● **YOUR OBJECTIVE**
An exact copy of every entry is needed, with the images left out.

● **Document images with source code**
************

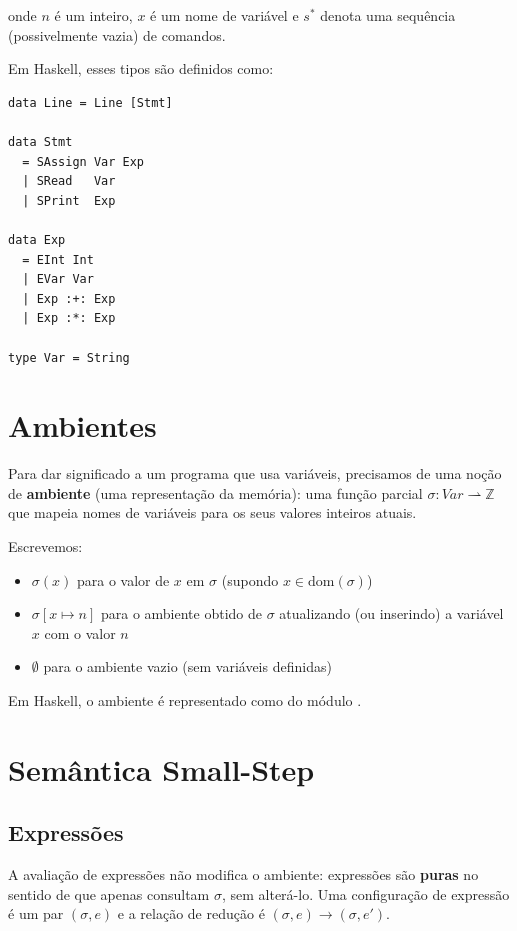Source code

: onde \(n\) é um inteiro, \(x\) é um nome de variável e \(s^*\) denota
uma sequência (possivelmente vazia) de comandos.

Em Haskell, esses tipos são definidos como:

\begin{verbatim}
data Line = Line [Stmt]

data Stmt
  = SAssign Var Exp
  | SRead   Var
  | SPrint  Exp

data Exp
  = EInt Int
  | EVar Var
  | Exp :+: Exp
  | Exp :*: Exp

type Var = String
\end{verbatim}

\section{Ambientes}

Para dar significado a um programa que usa variáveis, precisamos de
uma noção de \textbf{ambiente} (uma representação da memória): uma
função parcial \(\sigma : \mathit{Var}
\rightharpoonup \mathbb{Z}\) que mapeia nomes de variáveis para os
seus valores inteiros atuais.

Escrevemos:

\begin{itemize}
  \item \(\sigma(x)\) para o valor de \(x\) em \(\sigma\) (supondo \(x
    \in \mathrm{dom}(\sigma)\))
  \item \(\sigma[x \mapsto n]\) para o ambiente obtido de \(\sigma\)
    atualizando (ou inserindo) a variável \(x\) com o valor \(n\)
  \item \(\emptyset\) para o ambiente vazio (sem variáveis definidas)
\end{itemize}

Em Haskell, o ambiente é representado como
 do módulo
.

\section{Semântica Small-Step}

\subsection{Expressões}

A avaliação de expressões não modifica o ambiente: expressões são
\textbf{puras} no sentido de que apenas consultam \(\sigma\), sem
alterá-lo. Uma configuração de expressão é um par \((\sigma, e)\) e a
relação de redução é \((\sigma, e) \to (\sigma, e')\).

************

● **OUTPUT BELOW**
Source code

: onde \(n\) é um inteiro, \(x\) é um nome de variável e \(s^*\) denota
uma sequência (possivelmente vazia) de comandos.

Em Haskell, esses tipos são definidos como:

\begin{verbatim}
data Line = Line [Stmt]

data Stmt
  = SAssign Var Exp
  | SRead   Var
  | SPrint  Exp

data Exp
  = EInt Int
  | EVar Var
  | Exp :+: Exp
  | Exp :*: Exp

type Var = String
\end{verbatim}

\section{Ambientes}

Para dar significado a um programa que usa variáveis, precisamos de
uma noção de \textbf{ambiente} (uma representação da memória): uma
função parcial \(\sigma : \mathit{Var}
\rightharpoonup \mathbb{Z}\) que mapeia nomes de variáveis para os
seus valores inteiros atuais.

Escrevemos:

\begin{itemize}
  \item \(\sigma(x)\) para o valor de \(x\) em \(\sigma\) (supondo \(x
    \in \mathrm{dom}(\sigma)\))
  \item \(\sigma[x \mapsto n]\) para o ambiente obtido de \(\sigma\)
    atualizando (ou inserindo) a variável \(x\) com o valor \(n\)
  \item \(\emptyset\) para o ambiente vazio (sem variáveis definidas)
\end{itemize}

Em Haskell, o ambiente é representado como
 do módulo
.

\section{Semântica Small-Step}

\subsection{Expressões}

A avaliação de expressões não modifica o ambiente: expressões são
\textbf{puras} no sentido de que apenas consultam \(\sigma\), sem
alterá-lo. Uma configuração de expressão é um par \((\sigma, e)\) e a
relação de redução é \((\sigma, e) \to (\sigma, e')\).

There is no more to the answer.